*** Opening of DATA SECTION ***

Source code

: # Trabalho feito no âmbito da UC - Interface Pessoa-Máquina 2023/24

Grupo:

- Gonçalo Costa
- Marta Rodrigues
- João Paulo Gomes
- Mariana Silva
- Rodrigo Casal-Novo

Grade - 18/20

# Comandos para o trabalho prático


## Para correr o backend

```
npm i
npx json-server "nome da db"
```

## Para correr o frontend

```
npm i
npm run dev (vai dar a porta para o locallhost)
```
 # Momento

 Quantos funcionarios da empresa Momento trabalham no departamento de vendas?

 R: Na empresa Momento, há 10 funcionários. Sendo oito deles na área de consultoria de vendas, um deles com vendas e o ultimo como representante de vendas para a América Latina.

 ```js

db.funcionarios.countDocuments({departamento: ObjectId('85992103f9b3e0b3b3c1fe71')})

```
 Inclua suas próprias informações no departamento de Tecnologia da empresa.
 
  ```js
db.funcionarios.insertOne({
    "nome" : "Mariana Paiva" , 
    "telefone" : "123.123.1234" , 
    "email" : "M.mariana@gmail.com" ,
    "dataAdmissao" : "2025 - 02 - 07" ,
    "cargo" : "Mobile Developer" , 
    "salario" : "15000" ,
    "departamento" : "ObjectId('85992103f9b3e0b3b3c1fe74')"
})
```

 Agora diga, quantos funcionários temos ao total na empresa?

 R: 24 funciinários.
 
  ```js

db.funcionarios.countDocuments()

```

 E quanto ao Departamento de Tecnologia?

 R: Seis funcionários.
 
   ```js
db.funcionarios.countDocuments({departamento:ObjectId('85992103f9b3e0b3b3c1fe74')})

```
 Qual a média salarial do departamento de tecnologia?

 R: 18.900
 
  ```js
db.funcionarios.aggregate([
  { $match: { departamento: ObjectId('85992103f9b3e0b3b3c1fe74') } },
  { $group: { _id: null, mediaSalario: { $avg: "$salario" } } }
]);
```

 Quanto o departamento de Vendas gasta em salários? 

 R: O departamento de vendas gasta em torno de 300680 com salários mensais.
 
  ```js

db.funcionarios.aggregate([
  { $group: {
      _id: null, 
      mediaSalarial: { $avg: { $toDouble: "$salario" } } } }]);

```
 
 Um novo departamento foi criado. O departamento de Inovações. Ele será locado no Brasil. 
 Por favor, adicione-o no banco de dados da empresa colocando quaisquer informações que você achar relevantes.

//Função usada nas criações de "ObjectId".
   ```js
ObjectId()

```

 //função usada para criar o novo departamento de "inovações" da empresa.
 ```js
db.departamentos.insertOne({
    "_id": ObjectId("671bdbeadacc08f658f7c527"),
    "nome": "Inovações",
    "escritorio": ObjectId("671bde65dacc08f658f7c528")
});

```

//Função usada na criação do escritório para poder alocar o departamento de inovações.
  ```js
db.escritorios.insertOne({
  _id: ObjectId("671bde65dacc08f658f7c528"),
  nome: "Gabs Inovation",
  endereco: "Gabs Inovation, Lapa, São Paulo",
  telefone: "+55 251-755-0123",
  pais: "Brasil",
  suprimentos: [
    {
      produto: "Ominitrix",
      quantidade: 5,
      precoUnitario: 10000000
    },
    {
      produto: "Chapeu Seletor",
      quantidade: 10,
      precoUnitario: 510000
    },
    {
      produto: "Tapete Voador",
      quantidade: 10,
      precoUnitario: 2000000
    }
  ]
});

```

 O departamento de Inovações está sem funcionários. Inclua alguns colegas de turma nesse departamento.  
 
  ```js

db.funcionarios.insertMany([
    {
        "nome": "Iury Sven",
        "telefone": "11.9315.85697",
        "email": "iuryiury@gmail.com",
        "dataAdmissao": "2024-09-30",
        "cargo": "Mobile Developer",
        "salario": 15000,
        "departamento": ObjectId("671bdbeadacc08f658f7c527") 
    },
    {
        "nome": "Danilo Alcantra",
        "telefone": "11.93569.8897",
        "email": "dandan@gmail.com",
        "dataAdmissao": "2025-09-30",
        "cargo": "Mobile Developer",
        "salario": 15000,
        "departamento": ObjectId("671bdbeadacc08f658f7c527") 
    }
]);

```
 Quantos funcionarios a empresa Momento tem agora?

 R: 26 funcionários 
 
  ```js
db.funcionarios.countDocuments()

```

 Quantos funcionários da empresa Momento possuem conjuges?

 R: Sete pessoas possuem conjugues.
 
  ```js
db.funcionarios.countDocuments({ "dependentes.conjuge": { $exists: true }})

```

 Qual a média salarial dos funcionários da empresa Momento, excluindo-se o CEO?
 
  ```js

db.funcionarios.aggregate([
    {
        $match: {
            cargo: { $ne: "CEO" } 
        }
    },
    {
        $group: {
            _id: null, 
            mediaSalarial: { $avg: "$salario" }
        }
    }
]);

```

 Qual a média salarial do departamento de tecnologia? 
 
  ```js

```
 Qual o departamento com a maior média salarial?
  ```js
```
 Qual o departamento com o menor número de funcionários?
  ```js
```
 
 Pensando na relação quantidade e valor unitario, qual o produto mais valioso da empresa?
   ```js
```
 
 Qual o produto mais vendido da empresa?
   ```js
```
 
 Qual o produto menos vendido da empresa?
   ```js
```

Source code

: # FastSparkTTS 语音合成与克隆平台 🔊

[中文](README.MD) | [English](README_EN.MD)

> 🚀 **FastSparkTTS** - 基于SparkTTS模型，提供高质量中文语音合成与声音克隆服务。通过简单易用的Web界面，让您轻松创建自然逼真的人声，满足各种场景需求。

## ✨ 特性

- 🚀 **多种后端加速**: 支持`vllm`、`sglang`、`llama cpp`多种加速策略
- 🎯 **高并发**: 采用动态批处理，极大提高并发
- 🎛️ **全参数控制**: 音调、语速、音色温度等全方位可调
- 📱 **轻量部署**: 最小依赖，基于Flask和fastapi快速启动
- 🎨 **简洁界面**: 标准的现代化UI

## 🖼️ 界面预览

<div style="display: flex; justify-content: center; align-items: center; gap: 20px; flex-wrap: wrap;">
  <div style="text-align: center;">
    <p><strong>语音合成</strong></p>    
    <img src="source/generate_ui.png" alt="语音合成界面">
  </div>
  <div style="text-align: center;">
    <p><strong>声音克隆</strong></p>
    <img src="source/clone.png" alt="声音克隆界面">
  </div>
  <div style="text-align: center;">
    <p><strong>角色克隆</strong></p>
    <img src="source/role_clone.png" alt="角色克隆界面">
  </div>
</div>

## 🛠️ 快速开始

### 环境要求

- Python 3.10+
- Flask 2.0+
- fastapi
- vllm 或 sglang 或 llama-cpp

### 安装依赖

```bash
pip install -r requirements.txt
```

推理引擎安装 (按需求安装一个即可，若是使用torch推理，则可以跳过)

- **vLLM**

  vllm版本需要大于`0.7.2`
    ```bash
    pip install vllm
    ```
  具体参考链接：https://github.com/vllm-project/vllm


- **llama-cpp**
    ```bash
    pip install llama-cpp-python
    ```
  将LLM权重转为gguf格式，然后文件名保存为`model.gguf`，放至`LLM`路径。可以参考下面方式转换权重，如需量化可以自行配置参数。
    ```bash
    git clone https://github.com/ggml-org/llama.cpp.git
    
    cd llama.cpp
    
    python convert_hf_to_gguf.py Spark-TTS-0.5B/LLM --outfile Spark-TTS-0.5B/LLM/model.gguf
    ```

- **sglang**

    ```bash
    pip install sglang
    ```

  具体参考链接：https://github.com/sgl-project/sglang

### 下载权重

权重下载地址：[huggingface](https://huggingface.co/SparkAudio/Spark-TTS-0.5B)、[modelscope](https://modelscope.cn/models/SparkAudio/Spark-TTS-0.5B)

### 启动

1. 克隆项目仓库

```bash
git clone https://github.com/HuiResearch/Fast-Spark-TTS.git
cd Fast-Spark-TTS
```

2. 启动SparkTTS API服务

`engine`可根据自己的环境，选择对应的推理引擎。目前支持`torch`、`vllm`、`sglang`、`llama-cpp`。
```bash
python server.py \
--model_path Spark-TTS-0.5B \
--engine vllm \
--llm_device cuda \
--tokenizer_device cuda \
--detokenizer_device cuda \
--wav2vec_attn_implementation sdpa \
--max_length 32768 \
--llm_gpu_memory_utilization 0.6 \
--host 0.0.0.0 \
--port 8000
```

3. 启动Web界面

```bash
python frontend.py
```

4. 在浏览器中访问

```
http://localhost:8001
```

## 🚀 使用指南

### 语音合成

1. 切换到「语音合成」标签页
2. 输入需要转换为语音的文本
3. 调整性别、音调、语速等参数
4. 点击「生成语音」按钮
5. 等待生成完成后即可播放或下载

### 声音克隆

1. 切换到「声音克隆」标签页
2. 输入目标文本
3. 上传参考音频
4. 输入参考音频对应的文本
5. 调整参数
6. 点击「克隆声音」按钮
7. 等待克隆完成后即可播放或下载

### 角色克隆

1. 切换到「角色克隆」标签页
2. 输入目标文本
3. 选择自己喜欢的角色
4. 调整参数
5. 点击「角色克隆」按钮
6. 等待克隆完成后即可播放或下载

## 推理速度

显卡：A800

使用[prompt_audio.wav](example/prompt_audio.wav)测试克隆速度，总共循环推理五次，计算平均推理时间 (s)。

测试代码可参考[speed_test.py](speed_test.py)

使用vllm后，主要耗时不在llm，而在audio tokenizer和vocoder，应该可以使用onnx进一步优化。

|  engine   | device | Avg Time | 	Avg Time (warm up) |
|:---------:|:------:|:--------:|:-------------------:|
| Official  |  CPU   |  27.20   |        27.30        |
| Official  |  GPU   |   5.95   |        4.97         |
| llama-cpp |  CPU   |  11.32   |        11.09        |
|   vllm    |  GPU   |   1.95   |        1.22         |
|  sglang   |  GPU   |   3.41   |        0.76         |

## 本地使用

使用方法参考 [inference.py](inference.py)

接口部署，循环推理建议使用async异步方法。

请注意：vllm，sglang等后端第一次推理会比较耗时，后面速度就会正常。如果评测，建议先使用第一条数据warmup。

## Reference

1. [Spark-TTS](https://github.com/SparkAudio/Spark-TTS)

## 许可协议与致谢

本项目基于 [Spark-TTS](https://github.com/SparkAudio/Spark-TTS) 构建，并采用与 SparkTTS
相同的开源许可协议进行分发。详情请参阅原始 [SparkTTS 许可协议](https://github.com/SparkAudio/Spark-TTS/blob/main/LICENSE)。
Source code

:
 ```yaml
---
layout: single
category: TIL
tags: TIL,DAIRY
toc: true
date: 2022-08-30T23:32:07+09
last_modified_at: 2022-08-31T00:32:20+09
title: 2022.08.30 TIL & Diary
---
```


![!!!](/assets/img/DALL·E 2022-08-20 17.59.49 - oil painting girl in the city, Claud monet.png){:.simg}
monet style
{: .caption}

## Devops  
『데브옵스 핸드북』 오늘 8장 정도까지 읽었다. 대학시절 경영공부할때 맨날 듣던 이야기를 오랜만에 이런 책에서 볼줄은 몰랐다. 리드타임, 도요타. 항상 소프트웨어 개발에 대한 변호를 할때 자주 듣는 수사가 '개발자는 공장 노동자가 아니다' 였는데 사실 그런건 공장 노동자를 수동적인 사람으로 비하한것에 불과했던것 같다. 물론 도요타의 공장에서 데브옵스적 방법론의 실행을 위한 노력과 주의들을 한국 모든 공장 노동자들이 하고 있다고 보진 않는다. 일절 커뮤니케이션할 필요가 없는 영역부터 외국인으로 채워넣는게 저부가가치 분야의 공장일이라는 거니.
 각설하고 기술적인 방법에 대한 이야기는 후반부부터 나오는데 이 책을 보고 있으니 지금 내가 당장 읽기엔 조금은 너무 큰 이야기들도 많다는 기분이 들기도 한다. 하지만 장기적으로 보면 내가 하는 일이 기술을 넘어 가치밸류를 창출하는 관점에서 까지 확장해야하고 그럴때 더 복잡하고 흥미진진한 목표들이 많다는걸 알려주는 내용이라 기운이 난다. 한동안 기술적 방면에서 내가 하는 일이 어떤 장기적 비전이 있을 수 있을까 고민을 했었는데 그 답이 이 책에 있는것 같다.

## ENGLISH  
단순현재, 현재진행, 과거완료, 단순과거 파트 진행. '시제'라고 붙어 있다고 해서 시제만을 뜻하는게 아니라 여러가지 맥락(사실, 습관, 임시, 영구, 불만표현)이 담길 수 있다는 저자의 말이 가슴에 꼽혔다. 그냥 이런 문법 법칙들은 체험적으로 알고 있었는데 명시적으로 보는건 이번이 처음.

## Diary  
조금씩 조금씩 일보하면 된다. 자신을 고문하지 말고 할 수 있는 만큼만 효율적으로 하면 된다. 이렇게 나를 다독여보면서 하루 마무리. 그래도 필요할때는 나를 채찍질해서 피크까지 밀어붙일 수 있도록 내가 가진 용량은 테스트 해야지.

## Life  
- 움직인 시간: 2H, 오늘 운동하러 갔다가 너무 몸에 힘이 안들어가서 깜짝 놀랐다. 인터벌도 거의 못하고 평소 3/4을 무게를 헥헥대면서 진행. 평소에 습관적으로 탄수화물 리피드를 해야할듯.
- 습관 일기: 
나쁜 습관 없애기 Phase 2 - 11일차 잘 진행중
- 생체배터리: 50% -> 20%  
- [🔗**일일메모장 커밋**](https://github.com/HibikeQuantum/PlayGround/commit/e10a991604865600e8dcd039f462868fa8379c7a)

*** Close of DATA SECTION ***

*YOUR ASSIGNMENT*: Count each line above with "mais"; write only the number.

*RESULT OF THE TASK*: 2